Attorney general opts for a 60-day probe into Gore's fund-raising calls; veep vows his full cooperation

reno

WASHINGTON (AllPolitics, Oct. 3) -- Attorney General Janet Reno announced today she has decided to expand a Justice Department inquiry into whether Vice President Al Gore broke the law by making campaign fund-raising phone calls from his White House office.

In a statement to the Court of Appeals, Reno indicated it will take more time to review the factual and legal issues behind Gore's fund-raising calls.

"Because the initial inquiry period is limited to 30 days and because of the complexity of the factual and legal issues presented by this matter, I have been unable to determine whether there is sufficient specific and credible evidence to suggest a violation of federal criminal law," Reno wrote. "As a result I am required to commence a preliminary investigation." That preliminary probe will last 60 days.

gore

Gore, traveling in Florida, said it was inevitable the Justice Department review would extend longer than 30 days because the amount of paperwork to review.

Gore said Reno's decision was "not surprising" and he would "continue to cooperate fully and completely."

"I remain totally confident that what I did was legal and proper," Gore told reporters. (320K wav sound)

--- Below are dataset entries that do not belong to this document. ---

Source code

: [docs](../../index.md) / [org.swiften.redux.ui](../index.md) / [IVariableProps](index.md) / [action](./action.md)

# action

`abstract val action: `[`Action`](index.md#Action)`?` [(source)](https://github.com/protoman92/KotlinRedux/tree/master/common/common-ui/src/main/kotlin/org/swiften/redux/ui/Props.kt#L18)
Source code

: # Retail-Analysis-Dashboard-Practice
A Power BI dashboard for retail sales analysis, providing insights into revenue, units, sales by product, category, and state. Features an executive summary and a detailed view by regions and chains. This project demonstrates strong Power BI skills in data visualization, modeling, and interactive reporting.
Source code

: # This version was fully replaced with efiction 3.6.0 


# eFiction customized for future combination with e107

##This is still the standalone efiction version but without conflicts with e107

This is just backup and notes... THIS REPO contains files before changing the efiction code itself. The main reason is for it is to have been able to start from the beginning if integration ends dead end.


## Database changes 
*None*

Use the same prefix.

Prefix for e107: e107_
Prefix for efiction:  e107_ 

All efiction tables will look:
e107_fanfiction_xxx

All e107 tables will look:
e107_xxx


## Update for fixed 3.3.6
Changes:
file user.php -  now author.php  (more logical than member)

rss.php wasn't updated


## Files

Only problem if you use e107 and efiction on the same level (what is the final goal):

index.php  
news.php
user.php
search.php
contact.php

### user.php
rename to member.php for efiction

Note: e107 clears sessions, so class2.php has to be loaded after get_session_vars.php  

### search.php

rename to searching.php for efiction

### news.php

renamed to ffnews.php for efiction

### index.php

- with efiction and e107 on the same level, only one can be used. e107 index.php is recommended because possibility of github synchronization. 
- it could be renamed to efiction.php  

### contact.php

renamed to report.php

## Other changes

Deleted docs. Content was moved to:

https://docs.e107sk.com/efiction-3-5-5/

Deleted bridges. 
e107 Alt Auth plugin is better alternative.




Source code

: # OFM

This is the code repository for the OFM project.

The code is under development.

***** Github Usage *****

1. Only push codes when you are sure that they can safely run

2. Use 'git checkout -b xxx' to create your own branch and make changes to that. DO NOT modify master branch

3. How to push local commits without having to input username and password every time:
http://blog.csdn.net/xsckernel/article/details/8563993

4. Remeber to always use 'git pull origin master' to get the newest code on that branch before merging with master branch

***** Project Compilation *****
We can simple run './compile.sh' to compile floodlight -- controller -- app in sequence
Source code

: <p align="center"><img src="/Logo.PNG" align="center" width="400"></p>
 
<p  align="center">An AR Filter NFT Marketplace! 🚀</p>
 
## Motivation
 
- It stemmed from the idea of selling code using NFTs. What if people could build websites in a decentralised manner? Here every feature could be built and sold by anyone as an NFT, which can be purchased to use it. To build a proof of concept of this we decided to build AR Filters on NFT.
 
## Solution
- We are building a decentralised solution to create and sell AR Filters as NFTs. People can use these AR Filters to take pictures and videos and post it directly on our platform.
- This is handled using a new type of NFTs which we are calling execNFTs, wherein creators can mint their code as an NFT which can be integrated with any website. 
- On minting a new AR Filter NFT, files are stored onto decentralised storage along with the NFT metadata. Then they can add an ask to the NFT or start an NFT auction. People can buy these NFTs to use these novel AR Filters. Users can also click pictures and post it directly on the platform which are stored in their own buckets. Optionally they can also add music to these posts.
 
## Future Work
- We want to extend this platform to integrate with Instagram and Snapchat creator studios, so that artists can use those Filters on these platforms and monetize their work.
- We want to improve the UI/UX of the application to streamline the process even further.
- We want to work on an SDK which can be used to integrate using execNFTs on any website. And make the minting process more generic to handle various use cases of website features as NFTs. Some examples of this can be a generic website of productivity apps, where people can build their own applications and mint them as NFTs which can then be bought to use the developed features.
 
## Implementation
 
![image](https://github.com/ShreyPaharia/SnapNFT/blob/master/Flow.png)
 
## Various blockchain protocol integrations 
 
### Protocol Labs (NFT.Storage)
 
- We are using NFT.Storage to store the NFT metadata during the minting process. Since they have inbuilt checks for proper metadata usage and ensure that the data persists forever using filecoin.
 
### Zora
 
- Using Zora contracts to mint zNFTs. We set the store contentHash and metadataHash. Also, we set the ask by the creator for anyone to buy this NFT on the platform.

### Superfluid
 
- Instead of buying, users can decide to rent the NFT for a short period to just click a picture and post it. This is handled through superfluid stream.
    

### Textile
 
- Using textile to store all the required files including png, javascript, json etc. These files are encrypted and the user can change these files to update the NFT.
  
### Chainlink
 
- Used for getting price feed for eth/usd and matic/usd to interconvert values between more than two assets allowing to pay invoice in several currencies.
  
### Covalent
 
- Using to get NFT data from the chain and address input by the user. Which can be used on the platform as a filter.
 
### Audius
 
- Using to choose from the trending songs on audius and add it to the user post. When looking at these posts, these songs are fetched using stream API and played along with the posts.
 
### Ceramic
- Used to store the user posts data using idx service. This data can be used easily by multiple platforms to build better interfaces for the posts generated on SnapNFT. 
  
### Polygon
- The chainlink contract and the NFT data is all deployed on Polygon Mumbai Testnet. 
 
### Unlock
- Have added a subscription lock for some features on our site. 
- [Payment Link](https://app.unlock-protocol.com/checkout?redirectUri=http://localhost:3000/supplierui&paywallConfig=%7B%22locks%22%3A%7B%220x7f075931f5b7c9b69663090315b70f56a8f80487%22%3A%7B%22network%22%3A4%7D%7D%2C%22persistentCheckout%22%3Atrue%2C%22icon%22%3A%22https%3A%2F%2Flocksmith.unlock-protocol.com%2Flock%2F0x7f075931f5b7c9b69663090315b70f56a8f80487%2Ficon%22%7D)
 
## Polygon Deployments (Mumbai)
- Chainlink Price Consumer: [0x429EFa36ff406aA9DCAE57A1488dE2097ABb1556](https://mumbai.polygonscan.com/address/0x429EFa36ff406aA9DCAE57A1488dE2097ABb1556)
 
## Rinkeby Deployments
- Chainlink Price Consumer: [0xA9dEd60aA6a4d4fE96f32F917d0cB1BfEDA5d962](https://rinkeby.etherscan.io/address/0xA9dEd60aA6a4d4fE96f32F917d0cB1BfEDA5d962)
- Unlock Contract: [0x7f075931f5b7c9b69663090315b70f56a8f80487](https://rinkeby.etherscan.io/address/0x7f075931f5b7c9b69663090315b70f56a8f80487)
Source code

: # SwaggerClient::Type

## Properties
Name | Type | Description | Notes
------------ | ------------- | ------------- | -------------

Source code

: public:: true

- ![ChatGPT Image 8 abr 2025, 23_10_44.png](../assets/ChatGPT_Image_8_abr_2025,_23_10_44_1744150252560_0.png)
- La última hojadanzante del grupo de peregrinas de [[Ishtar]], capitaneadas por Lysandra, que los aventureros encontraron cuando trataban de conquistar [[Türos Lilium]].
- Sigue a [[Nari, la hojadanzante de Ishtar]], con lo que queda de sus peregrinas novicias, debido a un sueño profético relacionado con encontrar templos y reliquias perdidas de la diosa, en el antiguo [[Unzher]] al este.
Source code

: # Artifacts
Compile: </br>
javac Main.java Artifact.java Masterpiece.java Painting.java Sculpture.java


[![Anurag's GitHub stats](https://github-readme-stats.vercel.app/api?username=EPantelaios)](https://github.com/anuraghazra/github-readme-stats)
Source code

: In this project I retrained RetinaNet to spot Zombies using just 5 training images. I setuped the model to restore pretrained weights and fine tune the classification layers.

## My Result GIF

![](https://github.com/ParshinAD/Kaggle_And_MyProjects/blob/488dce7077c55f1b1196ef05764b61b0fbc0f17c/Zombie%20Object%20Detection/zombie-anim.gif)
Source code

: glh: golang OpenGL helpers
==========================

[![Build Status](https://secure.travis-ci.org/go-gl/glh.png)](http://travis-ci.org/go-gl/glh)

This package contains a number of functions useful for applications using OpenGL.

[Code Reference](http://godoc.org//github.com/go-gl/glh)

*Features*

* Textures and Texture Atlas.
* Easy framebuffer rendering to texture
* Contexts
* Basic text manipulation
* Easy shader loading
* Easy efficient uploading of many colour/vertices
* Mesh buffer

Sources said FBI agents could begin interviewing people associated with the fund-raising calls, possibly including the vice president himself, as early as next week.

This latest phase of the Justice Department's review could lead to appointment of an independent counsel, which in turn could mean a long and politically damaging review of Gore's activities.

Reno will undertake a 60-day probe in keeping with the terms of a request by Rep. Henry J. Hyde (R-Ill.), who chairs the House Judiciary Committee. At the end of that period, Reno must determine whether to seek appointment of an independent counsel.

hyde

At issue are 46 telephone calls that Gore has acknowledged making to prospective Democratic donors, and whether what he did violated an 1883 law that forbids political fund-raising on government property. There is disagreement within the Justice Department about whether the law applies to the president and vice president.

Also at issue is whether Democratic officials broke the law by routing some of the money Gore raised into so-called "hard-money" accounts, subject to federal election law.

Separately, Reno has until Oct. 15 to decide whether to open a similar preliminary probe of President Bill Clinton's fund-raising calls.

Gore, in anticipation of the expanded probe, already has hired two defense attorneys. One of them, longtime Gore friend James Neal, has said he would donate his services.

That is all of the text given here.